A fund manager backed by Andrew Roberts has swooped on a major Brisbane office portfolio.
The listed Dexus Industria REIT has hooked a buyer for the bulk of the Brisbane Technology Park, with funds house Corval planning to acquire a portfolio of the buildings in the precinct for $115.2m.
The funds manager backed by property tycoon Andrew Roberts is swooping on the portfolio of buildings in one of the larger office transactions in the city this year. It will effectively pick up a substantial portion of the park, buying seven of the eight properties in the portfolio, with other groups chasing the remaining elements.
The purchase price reflects an initial passing yield of 7.7 per cent, which increases to 10.1 per cent, assuming the portfolio is fully leased at market rents, according to documents obtained by The Australian.
The fund manager is setting up a new unlisted fund, the Corval BTP Trust, to acquire the portfolio of seven properties located in the Brisbane park at Eight Mile Plains.
The strongly performing business park was set up in 1987 as a Queensland government initiative to foster growth in knowledge-based industries. It now houses more than 200 tenants across the life sciences, medical, technology, construction and government sectors. Tenants include Johnson & Johnson, Woolworths, Anglicare, Bayer, Toshiba and Queensland government departments.
Corval is buying at a time when the Brisbane office market is performing well, with relatively robust demand and constrained supply due to the jump in construction costs.
In a sign that it is in demand, the Brisbane Technology Park sports the lowest vacancy of all office submarkets at just 2.8 per cent.
The rate per square metre across the portfolio is $4645, which Corval considers low for a suburban portfolio with so much parking, and reflects a 40 per cent discount to replacement cost.
The portfolio comprises mostly two to three level business park buildings, with quality office space and parking. It also houses life science facilities, laboratories, warehousing, childcare, a cafe and a vacant land parcel.
Corval will undertake a value-add strategy for each property and will ultimately sell them off individually in order to drive higher pricing than a portfolio sale. It is now seeking equity of about $73m to buy the portfolio, with a distribution yield starting at 7 per cent and averaging 8 to 9 per cent over the trust’s term.
CBRE’s Jack Morrison and Peter Chapple and MP Commercial’s Peter Court and Mike Walsh are handling the portfolio. But they declined to comment.
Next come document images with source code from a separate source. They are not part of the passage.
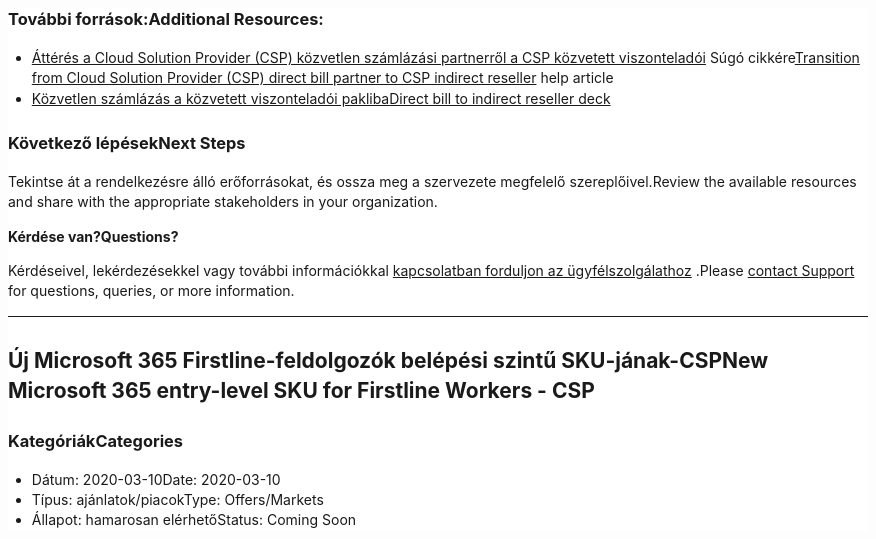 ### <a name="additional-resources"></a><span data-ttu-id="70a1d-164">További források:</span><span class="sxs-lookup"><span data-stu-id="70a1d-164">Additional Resources:</span></span>

- <span data-ttu-id="70a1d-165">[Áttérés a Cloud Solution Provider (CSP) közvetlen számlázási partnerről a CSP közvetett viszonteladói](../transition-direct-to-indirect.md#move-your-direct-bill-customers-to-your-indirect-provider) Súgó cikkére</span><span class="sxs-lookup"><span data-stu-id="70a1d-165">[Transition from Cloud Solution Provider (CSP) direct bill partner to CSP indirect reseller](../transition-direct-to-indirect.md#move-your-direct-bill-customers-to-your-indirect-provider) help article</span></span>
- [<span data-ttu-id="70a1d-166">Közvetlen számlázás a közvetett viszonteladói pakliba</span><span class="sxs-lookup"><span data-stu-id="70a1d-166">Direct bill to indirect reseller deck</span></span>](https://assetsprod.microsoft.com/mpn/direct-bill-transition-to-indirect-reseller-new-capability)

### <a name="next-steps"></a><span data-ttu-id="70a1d-167">Következő lépések</span><span class="sxs-lookup"><span data-stu-id="70a1d-167">Next Steps</span></span>

<span data-ttu-id="70a1d-168">Tekintse át a rendelkezésre álló erőforrásokat, és ossza meg a szervezete megfelelő szereplőivel.</span><span class="sxs-lookup"><span data-stu-id="70a1d-168">Review the available resources and share with the appropriate stakeholders in your organization.</span></span>

<span data-ttu-id="70a1d-169">**Kérdése van?**</span><span class="sxs-lookup"><span data-stu-id="70a1d-169">**Questions?**</span></span>

<span data-ttu-id="70a1d-170">Kérdéseivel, lekérdezésekkel vagy további információkkal [kapcsolatban forduljon az ügyfélszolgálathoz](https://partner.microsoft.com/dashboard/support/csp/servicerequests/create?category=csp) .</span><span class="sxs-lookup"><span data-stu-id="70a1d-170">Please [contact Support](https://partner.microsoft.com/dashboard/support/csp/servicerequests/create?category=csp) for questions, queries, or more information.</span></span>

_________________

## <a name="new-microsoft-365-entry-level-sku-for-firstline-workers---csp"></a><a id="5"/></a><span data-ttu-id="70a1d-171">Új Microsoft 365 Firstline-feldolgozók belépési szintű SKU-jának-CSP</span><span class="sxs-lookup"><span data-stu-id="70a1d-171">New Microsoft 365 entry-level SKU for Firstline Workers - CSP</span></span>

### <a name="categories"></a><span data-ttu-id="70a1d-172">Kategóriák</span><span class="sxs-lookup"><span data-stu-id="70a1d-172">Categories</span></span>

- <span data-ttu-id="70a1d-173">Dátum: 2020-03-10</span><span class="sxs-lookup"><span data-stu-id="70a1d-173">Date: 2020-03-10</span></span>
- <span data-ttu-id="70a1d-174">Típus: ajánlatok/piacok</span><span class="sxs-lookup"><span data-stu-id="70a1d-174">Type: Offers/Markets</span></span>
- <span data-ttu-id="70a1d-175">Állapot: hamarosan elérhető</span><span class="sxs-lookup"><span data-stu-id="70a1d-175">Status: Coming Soon</span></span>
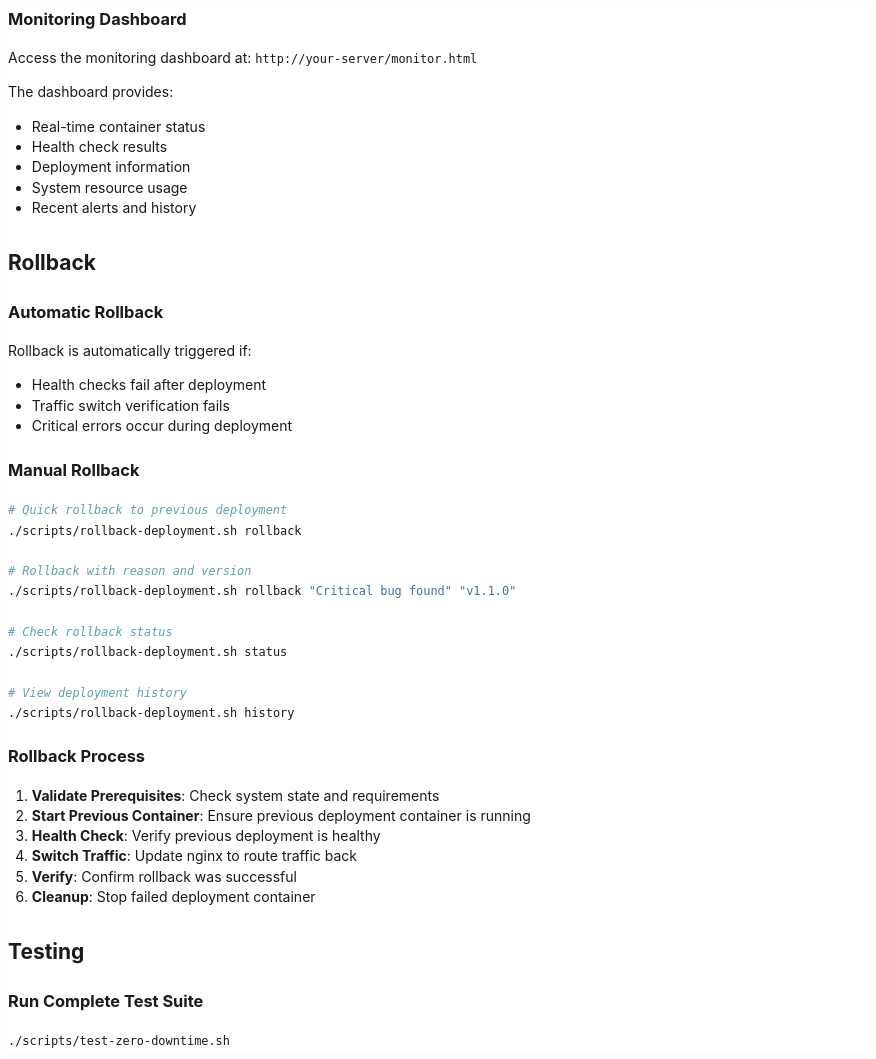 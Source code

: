 ### Monitoring Dashboard

Access the monitoring dashboard at: `http://your-server/monitor.html`

The dashboard provides:
- Real-time container status
- Health check results
- Deployment information
- System resource usage
- Recent alerts and history

## Rollback

### Automatic Rollback

Rollback is automatically triggered if:
- Health checks fail after deployment
- Traffic switch verification fails
- Critical errors occur during deployment

### Manual Rollback

```bash
# Quick rollback to previous deployment
./scripts/rollback-deployment.sh rollback

# Rollback with reason and version
./scripts/rollback-deployment.sh rollback "Critical bug found" "v1.1.0"

# Check rollback status
./scripts/rollback-deployment.sh status

# View deployment history
./scripts/rollback-deployment.sh history
```

### Rollback Process

1. **Validate Prerequisites**: Check system state and requirements
2. **Start Previous Container**: Ensure previous deployment container is running
3. **Health Check**: Verify previous deployment is healthy
4. **Switch Traffic**: Update nginx to route traffic back
5. **Verify**: Confirm rollback was successful
6. **Cleanup**: Stop failed deployment container

## Testing

### Run Complete Test Suite

```bash
./scripts/test-zero-downtime.sh
```
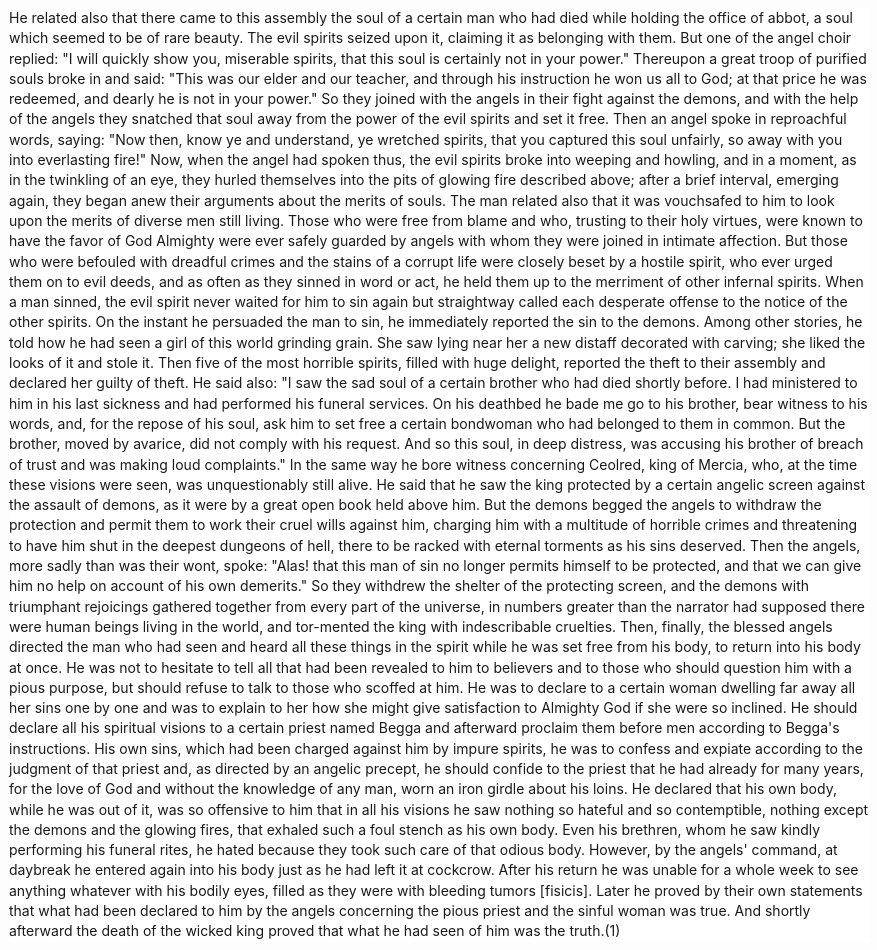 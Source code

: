 He related also that there came to this assembly the soul of a certain man who had died while holding the office of abbot, a soul which seemed to be of rare beauty. The evil spirits seized upon it, claiming it as belonging with them. But one of the angel choir replied: "I will quickly show you, miserable spirits, that this soul is certainly not in your power." Thereupon a great troop of purified souls broke in and said: "This was our elder and our teacher, and through his instruction he won us all to God; at that price he was redeemed, and dearly he is not in your power." So they joined with the angels in their fight against the demons, and with the help of the angels they snatched that soul away from the power of the evil spirits and set it free. Then an angel spoke in reproachful words, saying: "Now then, know ye and understand, ye wretched spirits, that you captured this soul unfairly, so away with you into everlasting fire!"  Now, when the angel had spoken thus, the evil spirits broke into weeping and howling, and in a moment, as in the twinkling of an eye, they hurled themselves into the pits of glowing fire described above; after a brief interval, emerging again, they began anew their arguments about the merits of souls.
The man related also that it was vouchsafed to him to look upon the merits of diverse men still living. Those who were free from blame and who, trusting to their holy virtues, were known to have the favor of God Almighty were ever safely guarded by angels with whom they were joined in intimate affection. But those who were befouled with dreadful crimes and the stains of a corrupt life were closely beset by a hostile spirit, who ever urged them on to evil deeds, and as often as they sinned in word or act, he held them up to the merriment of other infernal spirits. When a man sinned, the evil spirit never waited for him to sin again but straightway called each desperate offense to the notice of the other spirits. On the instant he persuaded the man to sin, he immediately reported the sin to the demons.
Among other stories, he told how he had seen a girl of this world grinding grain. She saw lying near her a new distaff decorated with carving; she liked the looks of it and stole it. Then five of the most horrible spirits, filled with huge delight, reported the theft to their assembly and declared her guilty of theft. He said also: "I saw the sad soul of a certain brother who had died shortly before. I had ministered to him in his last sickness and had performed his funeral services. On his deathbed he bade me go to his brother, bear witness to his words, and, for the repose of his soul, ask him to set free a certain bondwoman who had belonged to them in common. But the brother, moved by avarice, did not comply with his request. And so this soul, in deep distress, was accusing his brother of breach of trust and was making loud complaints."
In the same way he bore witness concerning Ceolred, king of Mercia, who, at the time these visions were seen, was unquestionably still alive. He said that he saw the king protected by a certain angelic screen against the assault of demons, as it were by a great open book held above him. But the demons begged the angels to withdraw the protection and permit them to work their cruel wills against him, charging him with a multitude of horrible crimes and threatening to have him shut in the deepest dungeons of hell, there to be racked with eternal torments as his sins deserved. Then the angels, more sadly than was their wont, spoke: "Alas! that this man of sin no longer permits himself to be protected, and that we can give him no help on account of his own demerits." So they withdrew the shelter of the protecting screen, and the demons with triumphant rejoicings gathered together from every part of the universe, in numbers greater than the narrator had supposed there were human beings living in the world, and tor-mented the king with indescribable cruelties.
Then, finally, the blessed angels directed the man who had seen and heard all these things in the spirit while he was set free from his body, to return into his body at once. He was not to hesitate to tell all that had been revealed to him to believers and to those who should question him with a pious purpose, but should refuse to talk to those who scoffed at him. He was to declare to a certain woman dwelling far away all her sins one by one and was to explain to her how she might give satisfaction to Almighty God if she were so inclined. He should declare all his spiritual visions to a certain priest named Begga and afterward proclaim them before men according to Begga's instructions. His own sins, which had been charged against him by impure spirits, he was to confess and expiate according to the judgment of that priest and, as directed by an angelic precept, he should confide to the priest that he had already for many years, for the love of God and without the knowledge of any man, worn an iron girdle about his loins.
He declared that his own body, while he was out of it, was so offensive to him that in all his visions he saw nothing so hateful and so contemptible, nothing except the demons and the glowing fires, that exhaled such a foul stench as his own body. Even his brethren, whom he saw kindly performing his funeral rites, he hated because they took such care of that odious body. However, by the angels' command, at daybreak he entered again into his body just as he had left it at cockcrow. After his return he was unable for a whole week to see anything whatever with his bodily eyes, filled as they were with bleeding tumors [fisicis]. Later he proved by their own statements that what had been declared to him by the angels concerning the pious priest and the sinful woman was true. And shortly afterward the death of the wicked king proved that what he had seen of him was the truth.(1)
Corval has been active this year and it snapped up a stake in an industrial property in Sydney’s western suburbs worth $103.5m to seed a new unlisted trust. The RF Corval Industrial Infill Trust 2 bought the complex in Girraween, which houses a poultry processor and supplier, alongside two other RF Corval clients.
Dexus Industria REIT fund manager Gordon Korkie said the move was in line with strategy. “Brisbane Technology Park’s potential divestment aligns with Dexus Industria’s long term goal to become a pure-play industrial REIT,” he said. “We continue to assess capital redeployment opportunities into higher growth industrial assets on the east coast.”
The move had been flagged to the market and will aid in its objective of becoming a focused industrial REIT. Dexus had made efforts to boost occupancy of the asset and at the end of December it had 17.6 per cent like-for-like income growth across DXI’s investment in the park.